Hi. I'm trying to build two docker images with pan...
# general
f
Hi. I'm trying to build two docker images with pants, where one depends on the other. I have a simplified version of the BUILD file that reproduces the issue I have:
Copy code
docker_image(
    name = "01-base",
    instructions = [
        "FROM python:3.11.8-slim-bookworm"
    ]
)

docker_image(
    name = "02-app",
    dependencies = [
        ":01-base"
    ],
    instructions = [
        "FROM 01-base:latest",
        "RUN echo test"
    ]
)
When I delete the
01-base
image and rerun the
pants package
for
02-app
, the build fails because there is no
01-base
image. This happens even though both images are in fact built.
Copy code
15:02:04.51 [INFO] Completed: Building docker image 01-base:latest
15:02:04.91 [INFO] Completed: Building docker image 02-app:latest
If I just rerun
pants package
again, the build succeeds. It seems to me that
pants
doesn't wait for the image to be actually available or something. Is this a known issue? Does my approach even make sense or is what I'm doing not "the pants way" of thinking?
h
Hmm, I don’t reproduce. If I delete
01-base
(and the dep to it) and rebuild then the build works because
01-base
exists in my local docker images. But if I
docker image rm
it and then rerun then things fail, as expected, because the base image isn’t found by docker.

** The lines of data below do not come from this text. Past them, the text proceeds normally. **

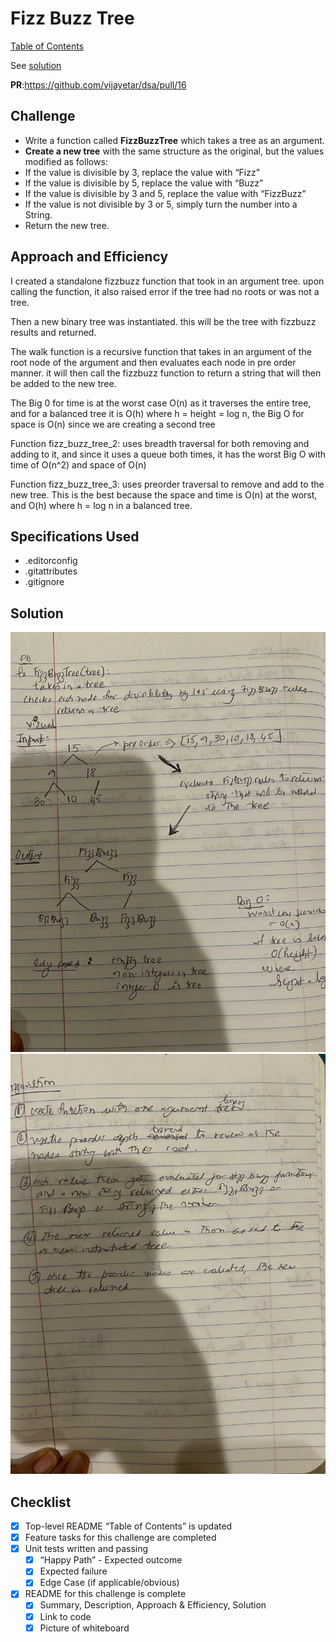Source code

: # Fizz Buzz Tree

[Table of Contents](../../../README.md)

See [solution](fizz_buzz_tree.py)

__PR__:https://github.com/vijayetar/dsa/pull/16

## Challenge
* Write a function called __FizzBuzzTree__ which takes a tree as an argument.
* __Create a new tree__ with the same structure as the original, but the values modified as follows:
*  If the value is divisible by 3, replace the value with “Fizz”
*  If the value is divisible by 5, replace the value with “Buzz”
*  If the value is divisible by 3 and 5, replace the value with “FizzBuzz”
*  If the value is not divisible by 3 or 5, simply turn the number into a String.
* Return the new tree.

## Approach and Efficiency
I created a standalone fizzbuzz function that took in an argument tree. upon calling the function, it also raised error if the tree had no roots or was not a tree.

Then a new binary tree was instantiated.  this will be the tree with fizzbuzz results and returned.

The walk function is a recursive function that takes in an argument of the root node of the argument and then evaluates each node in pre order manner. it will then call the fizzbuzz function to return a string that will then be added to the new tree.

The Big 0 for time is at the worst case O(n) as it traverses the entire tree, and for a balanced tree it is O(h) where h = height = log n, the Big O for space is O(n) since we are creating a second tree

Function fizz_buzz_tree_2: uses breadth traversal for both removing and adding to it, and since it uses a queue both times, it has the worst Big O with time of O(n^2) and space of O(n)

Function fizz_buzz_tree_3: uses preorder traversal to remove and add to the new tree. This is the best because the space and time is O(n) at the worst, and O(h) where h = log n in a balanced tree.

## Specifications Used
* .editorconfig
* .gitattributes
* .gitignore


## Solution
![Page1](../../assets/fizz_buzz_1.jpg)
![Page2](../../assets/fizz_buzz_2.jpg)

## Checklist
 - [x] Top-level README “Table of Contents” is updated
 - [x] Feature tasks for this challenge are completed
 - [x] Unit tests written and passing
     - [x] “Happy Path” - Expected outcome
     - [x] Expected failure
     - [x] Edge Case (if applicable/obvious)
 - [x] README for this challenge is complete
     - [x] Summary, Description, Approach & Efficiency, Solution
     - [x] Link to code
     - [x] Picture of whiteboard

What error do you see when the build fails?
Oh wait, I think I am misunderstanding. When you say “When I delete the
01-base
image” do you mean you
docker image rm
it from your local docker state, or do you mean that you delete its target from your BUILD file?
☝️ 1
I guess you mean the first thing, because now I do reproduce that behavior.
I would call this a bug
Docker is a tricky case for Pants, because it involves persistent state (the local image registry) that lives outside of Pants’s control
@curved-television-6568 is this known behavior?
f
Exactly, I meant removing the image via
docker image rm
.
h
Does the local registry make newly built images available for pull asynchronously, I wonder, so there’s a race condition
🤷 1
Ah no, sorry, this is more obvious than that
For example, if you run Pants with
--no-pantsd
you won’t reproduce this
this is because Pants has cached in memory that the first image was produced , and nothing it its state contradicts that fact
Sorry, this should have been obvious to me, slow morning
So Pants is short-circuiting all the rules that produce the base image, because they have already run successfully
But then that failed run does repopulate the local registry, I need to see how that happens
I need to take a look inside the docker backend code
f
I can confirm that it works with
--no-pantsd
. Thanks! And yes, it seems that pants repopulates the registry after the error. I would expect that if it doesn't check the cache, it would also fail on all further attempts.
h
Interesting, it looks like it does run both processes every time, but it runs them sequentially in dependency order when it works and concurrently when it doesn’t (which explains why it fails that time but the image is available next time)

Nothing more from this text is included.